Sunday, September 18, 2016

Bitcoin: A Sequence of Proofs

Imagine a lawless land where only other lands' money was trusted. Doing business with them was slow, often hazardous. Theft was possible, because you paid people by giving them a copy of the key (credit card information) to your personal gold vault. This was unsafe, but you didn't know how to do commerce any other way. The point of sale needed to be instant, and the sale was often so far from home.
Now imagine, a new casino appeared which was larger than most amusement parks and wanted a stable internal currency for the significant transactions. In this lawless land, they didn't want to have people walking around with currency that could be stolen. They wanted something like gold, but they didn't want gold. They gave people checkbooks and promised them there was gold somewhere behind the money. As long as people believed in the added value, it existed. The economy grew and it became more valued for it's use as a currency.
Eventually, the casino was made non-profit. It had a controlled rate of releasing this new currency and started letting anybody work for it at any time of the day, paying them this currency.
The bank worked in an odd way. The volunteers watched customers' messages come up and ask for transactions to be made. They'd collect a certain quantity of them and go to check that they all followed the rules. They follow a specific policy for how to throw out transactions that can't happen at the same time. These transactions are signed with the customer's secrets, so they are definitely from the listed customers. After they check it, they store the correct transactions in-order in a signed envelope (Merkle tree) . They pay themselves a little bit at the start of each envelope, but customers also pay a little extra in the transaction for the worker. The worker must now go to the strangest machine in the land. 
The bank distributed a machine which examines the signed envelope and spits out a custom lottery game. This game was very slow, and the poor volunteer has to go through the process of playing the lottery until he wins. 
But it gets worse.
If another lottery player collected a copy of that same quantity of messages, they could also start playing the lottery. And they're almost certainly going to be. They might start before or after, but it doesn't really matter. A million losses doesn't make the next lottery ticket any more likely to be a winner. Each event is independent.
If they win first, then their envelope goes into the casino's history ledger and they get the reward they paid themselves. All of your lottery playing is for nothing.
We should clarify that lottery playing doesn't make anybody money when a loss occurs. This lottery is entirely done for the people and by the people. 
Eventually, people decided to team up and share the rewards. Big clubs of lottery players formed which promised a pay out equivalent to the work done. People were happy, and they played on. After a day's pay, they took their coin home and spread it far throughout the economy. 
Ordering of events in a distributed system is a hard problem. It's one of the hard problems in Computer Science.
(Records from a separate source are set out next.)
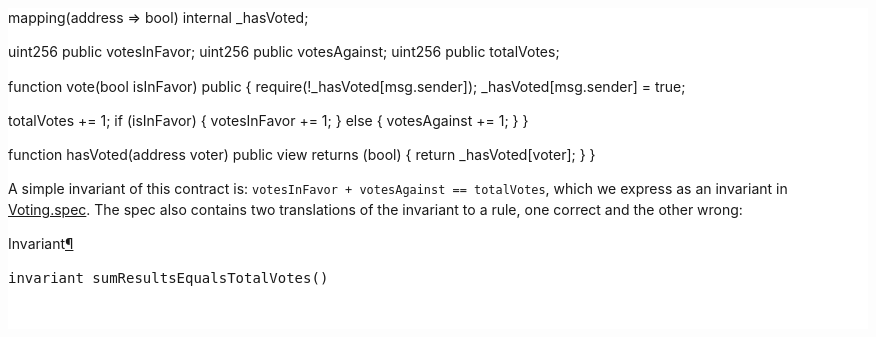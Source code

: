 <span class="w">  </span><span class="kt">mapping</span><span class="p">(</span><span class="kt">address</span><span class="w"> </span><span class="o">=&gt;</span><span class="w"> </span><span class="kt">bool</span><span class="p">)</span><span class="w"> </span><span class="kt">internal</span><span class="w"> </span>_hasVoted<span class="p">;</span>

<span class="w">  </span><span class="kt">uint256</span><span class="w"> </span><span class="k">public </span><span class="nv">votesInFavor</span><span class="p">;</span>
<span class="w">  </span><span class="kt">uint256</span><span class="w"> </span><span class="k">public </span><span class="nv">votesAgainst</span><span class="p">;</span>
<span class="w">  </span><span class="kt">uint256</span><span class="w"> </span><span class="k">public </span><span class="nv">totalVotes</span><span class="p">;</span>

<span class="w">  </span><span class="kt">function</span><span class="w"> </span><span class="nv">vote</span><span class="p">(</span><span class="kt">bool</span><span class="w"> </span><span class="nv">isInFavor</span><span class="p">)</span><span class="w"> </span><span class="kt">public</span><span class="w"> </span><span class="p">{</span>
<span class="w">    </span><span class="kt">require</span><span class="p">(</span><span class="o">!</span>_hasVoted<span class="p">[</span><span class="k">msg.sender</span><span class="p">]);</span>
<span class="w">    </span>_hasVoted<span class="p">[</span><span class="k">msg.sender</span><span class="p">]</span><span class="w"> </span><span class="o">=</span><span class="w"> </span><span class="kt">true</span><span class="p">;</span>

<span class="w">    </span>totalVotes<span class="w"> </span><span class="o">+=</span><span class="w"> </span><span class="m m-Decimal">1</span><span class="p">;</span>
<span class="w">    </span><span class="kt">if</span><span class="w"> </span><span class="p">(</span>isInFavor<span class="p">)</span><span class="w"> </span><span class="p">{</span>
<span class="w">      </span>votesInFavor<span class="w"> </span><span class="o">+=</span><span class="w"> </span><span class="m m-Decimal">1</span><span class="p">;</span>
<span class="w">    </span><span class="p">}</span><span class="w"> </span><span class="kt">else</span><span class="w"> </span><span class="p">{</span>
<span class="w">      </span>votesAgainst<span class="w"> </span><span class="o">+=</span><span class="w"> </span><span class="m m-Decimal">1</span><span class="p">;</span>
<span class="w">    </span><span class="p">}</span>
<span class="w">  </span><span class="p">}</span>

<span class="w">  </span><span class="kt">function</span><span class="w"> </span><span class="nv">hasVoted</span><span class="p">(</span><span class="kt">address</span><span class="w"> </span><span class="nv">voter</span><span class="p">)</span><span class="w"> </span><span class="kt">public</span><span class="w"> </span>view<span class="w"> </span><span class="kt">returns</span><span class="w"> </span><span class="p">(</span><span class="kt">bool</span><span class="p">)</span><span class="w"> </span><span class="p">{</span>
<span class="w">    </span><span class="kt">return</span><span class="w"> </span>_hasVoted<span class="p">[</span>voter<span class="p">];</span>
<span class="w">  </span><span class="p">}</span>
<span class="p">}</span>
</pre></div>
</div>
</div>
<p>A simple invariant of this contract is:
<code class="code highlight solidity docutils literal highlight-solidity">votesInFavor<span class="w"> </span><span class="o">+</span><span class="w"> </span>votesAgainst<span class="w"> </span><span class="o">==</span><span class="w"> </span>totalVotes</code>, which we express as an
invariant in <a class="reference external" href="https://github.com/Certora/tutorials-code/blob/master/lesson4_invariants/simple_voting/Voting.spec">Voting.spec</a>.
The spec also contains two translations of the invariant to a rule, one correct and the
other wrong:</p>
<div class="literal-block-wrapper docutils container" id="id2">
<div class="code-block-caption"><span class="caption-text">Invariant</span><a class="headerlink" href="#id2" title="Link to this code">¶</a></div>
<div class="highlight-cvl notranslate"><div class="highlight"><pre><span></span><span class="k">invariant</span><span class="w"> </span><span class="nc">sumResultsEqualsTotalVotes</span><span class="p">()</span>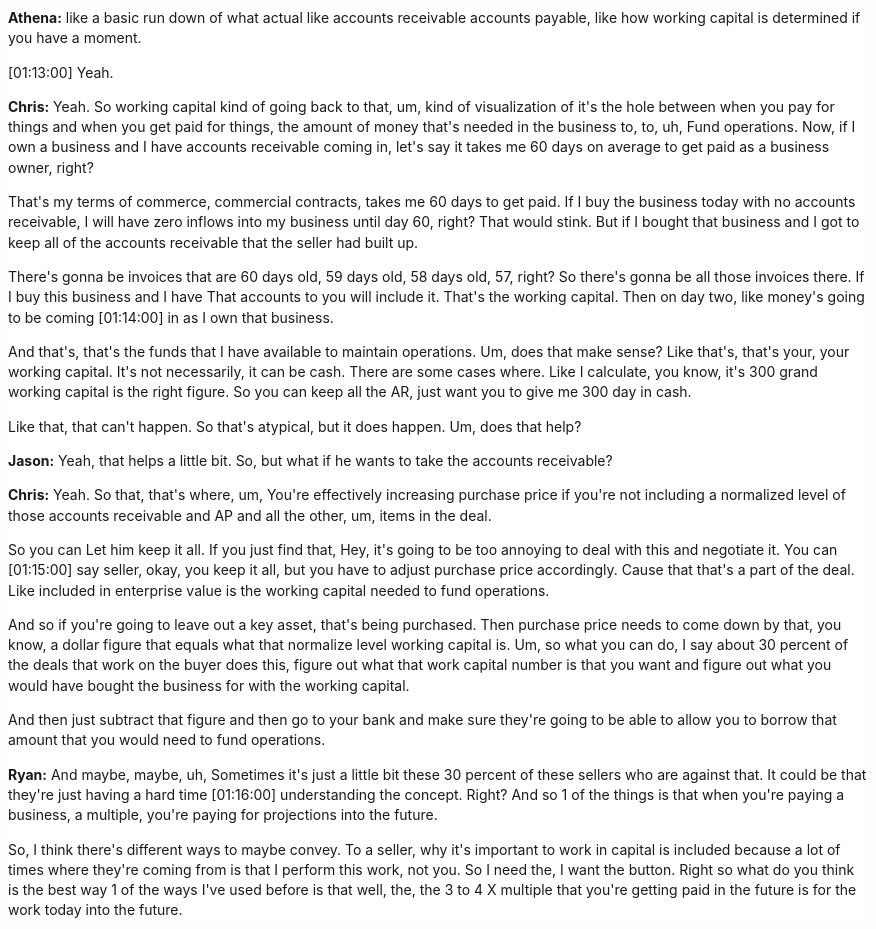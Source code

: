 **Athena:** like a basic run down of what actual like accounts receivable accounts payable, like how working capital is determined if you have a moment.

[01:13:00] Yeah. 

**Chris:** Yeah. So working capital kind of going back to that, um, kind of visualization of it's the hole between when you pay for things and when you get paid for things, the amount of money that's needed in the business to, to, uh, Fund operations. Now, if I own a business and I have accounts receivable coming in, let's say it takes me 60 days on average to get paid as a business owner, right?

That's my terms of commerce, commercial contracts, takes me 60 days to get paid. If I buy the business today with no accounts receivable, I will have zero inflows into my business until day 60, right? That would stink. But if I bought that business and I got to keep all of the accounts receivable that the seller had built up.

There's gonna be invoices that are 60 days old, 59 days old, 58 days old, 57, right? So there's gonna be all those invoices there. If I buy this business and I have That accounts to you will include it. That's the working capital. Then on day two, like money's going to be coming [01:14:00] in as I own that business.

And that's, that's the funds that I have available to maintain operations. Um, does that make sense? Like that's, that's your, your working capital. It's not necessarily, it can be cash. There are some cases where. Like I calculate, you know, it's 300 grand working capital is the right figure. So you can keep all the AR, just want you to give me 300 day in cash.

Like that, that can't happen. So that's atypical, but it does happen. Um, does that help? 

**Jason:** Yeah, that helps a little bit. So, but what if he wants to take the accounts receivable? 

**Chris:** Yeah. So that, that's where, um, You're effectively increasing purchase price if you're not including a normalized level of those accounts receivable and AP and all the other, um, items in the deal.

So you can Let him keep it all. If you just find that, Hey, it's going to be too annoying to deal with this and negotiate it. You can [01:15:00] say seller, okay, you keep it all, but you have to adjust purchase price accordingly. Cause that that's a part of the deal. Like included in enterprise value is the working capital needed to fund operations.

And so if you're going to leave out a key asset, that's being purchased. Then purchase price needs to come down by that, you know, a dollar figure that equals what that normalize level working capital is. Um, so what you can do, I say about 30 percent of the deals that work on the buyer does this, figure out what that work capital number is that you want and figure out what you would have bought the business for with the working capital.

And then just subtract that figure and then go to your bank and make sure they're going to be able to allow you to borrow that amount that you would need to fund operations.

**Ryan:** And maybe, maybe, uh, Sometimes it's just a little bit these 30 percent of these sellers who are against that. It could be that they're just having a hard time [01:16:00] understanding the concept. Right? And so 1 of the things is that when you're paying a business, a multiple, you're paying for projections into the future.

So, I think there's different ways to maybe convey. To a seller, why it's important to work in capital is included because a lot of times where they're coming from is that I perform this work, not you. So I need the, I want the button. Right so what do you think is the best way 1 of the ways I've used before is that well, the, the 3 to 4 X multiple that you're getting paid in the future is for the work today into the future.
Even if all of the packets are sent in the same order to all peers, having multiple sources of events means that events are doomed to be reordered. Some of the time, this doesn't matter. Most of the internet is optimized around the idea of allowing unrelated transactions to be reordered and buffered. Unfortunately, sometimes it is necessary to have the entire network agree on a linear history.

This is the case in systems where exposed actions can make resources inaccessible. An example is currency; a person is only able to spend funds for the small window in time that they own them. Blockchain technologies form an explicit linear ordering of synchronized operations enforced in a distributed manner.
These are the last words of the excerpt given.